Of course, you will use materialized views for even better performance.
> ...the worst are full of passionate intensity.
that said, it's difficult to feel sympathy for people supporting a platform that encourages terrorism, murder, etc.
The type of join shouldn't be a problem, SQL engines should in most cases be able to determine the best join. In the cases it can't you can go start tweaking (although tricky to get right, especially if your data evolves, it's possible, you probably want to fix your query plan). B is however tricky and a performance loss since it's really a bit silly that data is flattened into a set each time to be then (probably) put into a nested (Object-Oriented or JSON) format to provide the data to the client. This is closely related to C, in a social graph you might have nodes (popular people or tweets) who have a much higher amount of links than others. That means if you do a regular join on tweets and comments and sort it, on the tweet you might not get beyond the first person. Instead, you probably only want the first x comments. That query might result in an amount of nested groups. So it might look more like the following SQL (wrote it by heart, probably not correct):
SELECT tweet.*, jsonb_agg(to_jsonb(comment)) ->> 0 as comments, FROM tweet JOIN comment ON tweet.id = comment.tweet_id
GROUP BY tweet.id HAVING COUNT(comment.tweet_id) < 64 LIMIT 64
That obviously becomes increasingly complex if you want a feed with comments, likes, retweets, people, etc.. all in one. There are reasons why two engineers that helped to scale twitter create a new database (https://fauna.com/) where I work. Although relational, the relations are done very differently. Instead of flattening sets, you would essentially walk the tree and on each level join. I did an attempt to explain that here for the GraphQL case: https://www.infoworld.com/article/3575530/understanding-grap...

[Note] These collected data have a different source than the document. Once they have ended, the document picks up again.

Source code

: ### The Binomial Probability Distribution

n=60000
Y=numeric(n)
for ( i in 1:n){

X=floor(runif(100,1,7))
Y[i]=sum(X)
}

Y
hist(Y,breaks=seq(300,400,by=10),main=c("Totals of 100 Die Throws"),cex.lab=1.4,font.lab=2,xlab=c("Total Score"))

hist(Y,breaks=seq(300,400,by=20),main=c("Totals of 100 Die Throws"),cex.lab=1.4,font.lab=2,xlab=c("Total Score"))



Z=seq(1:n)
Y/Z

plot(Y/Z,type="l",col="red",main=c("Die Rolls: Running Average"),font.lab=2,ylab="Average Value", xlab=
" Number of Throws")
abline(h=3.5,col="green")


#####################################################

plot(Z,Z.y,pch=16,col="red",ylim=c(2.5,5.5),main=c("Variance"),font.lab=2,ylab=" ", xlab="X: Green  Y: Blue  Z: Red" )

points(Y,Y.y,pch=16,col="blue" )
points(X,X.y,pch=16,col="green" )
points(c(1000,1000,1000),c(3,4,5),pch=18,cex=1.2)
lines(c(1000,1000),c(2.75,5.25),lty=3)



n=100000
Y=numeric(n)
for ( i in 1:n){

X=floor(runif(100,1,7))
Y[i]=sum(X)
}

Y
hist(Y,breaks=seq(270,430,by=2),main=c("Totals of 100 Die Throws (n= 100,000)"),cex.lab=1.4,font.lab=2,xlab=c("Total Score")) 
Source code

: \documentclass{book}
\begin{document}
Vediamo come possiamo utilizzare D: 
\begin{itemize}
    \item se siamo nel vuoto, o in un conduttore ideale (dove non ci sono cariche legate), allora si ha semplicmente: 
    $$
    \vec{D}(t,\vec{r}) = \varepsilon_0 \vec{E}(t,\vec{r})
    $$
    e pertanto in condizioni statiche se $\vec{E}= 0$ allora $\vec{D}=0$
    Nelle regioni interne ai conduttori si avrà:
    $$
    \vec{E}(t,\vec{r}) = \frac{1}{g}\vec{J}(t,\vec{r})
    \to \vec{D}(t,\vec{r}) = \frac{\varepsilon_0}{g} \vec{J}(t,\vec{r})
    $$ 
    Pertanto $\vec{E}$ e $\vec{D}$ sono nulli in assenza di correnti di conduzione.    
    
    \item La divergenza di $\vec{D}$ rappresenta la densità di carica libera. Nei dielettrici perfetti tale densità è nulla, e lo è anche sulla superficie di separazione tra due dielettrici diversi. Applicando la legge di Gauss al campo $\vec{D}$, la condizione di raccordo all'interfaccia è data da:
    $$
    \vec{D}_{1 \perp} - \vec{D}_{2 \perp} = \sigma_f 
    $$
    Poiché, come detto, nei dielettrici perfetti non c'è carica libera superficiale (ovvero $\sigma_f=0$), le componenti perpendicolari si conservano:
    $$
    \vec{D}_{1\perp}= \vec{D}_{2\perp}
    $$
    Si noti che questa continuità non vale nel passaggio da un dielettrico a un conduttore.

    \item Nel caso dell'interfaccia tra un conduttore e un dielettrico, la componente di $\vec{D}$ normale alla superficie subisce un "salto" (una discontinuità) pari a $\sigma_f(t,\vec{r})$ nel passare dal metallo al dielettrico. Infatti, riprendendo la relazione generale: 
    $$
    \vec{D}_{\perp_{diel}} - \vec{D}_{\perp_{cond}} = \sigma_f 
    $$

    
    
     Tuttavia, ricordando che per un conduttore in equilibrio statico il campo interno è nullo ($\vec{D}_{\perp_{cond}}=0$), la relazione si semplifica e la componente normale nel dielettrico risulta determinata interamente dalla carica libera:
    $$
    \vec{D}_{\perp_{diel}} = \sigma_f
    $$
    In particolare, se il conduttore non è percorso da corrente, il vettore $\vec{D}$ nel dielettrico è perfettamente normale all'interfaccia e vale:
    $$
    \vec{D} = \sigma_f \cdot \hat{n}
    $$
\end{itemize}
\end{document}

TLDR, in my opinion you can definitely use a traditional relational database. But it might not be the most efficient choice due to the impedance mismatch. Relational applies to more than traditional SQL databases though, graph database or something like fauna is also relational and would be a better match (Fauna is similar in the sense that joins are very similar to how a graph database does these). Obviously I'm biased though since I work for Fauna.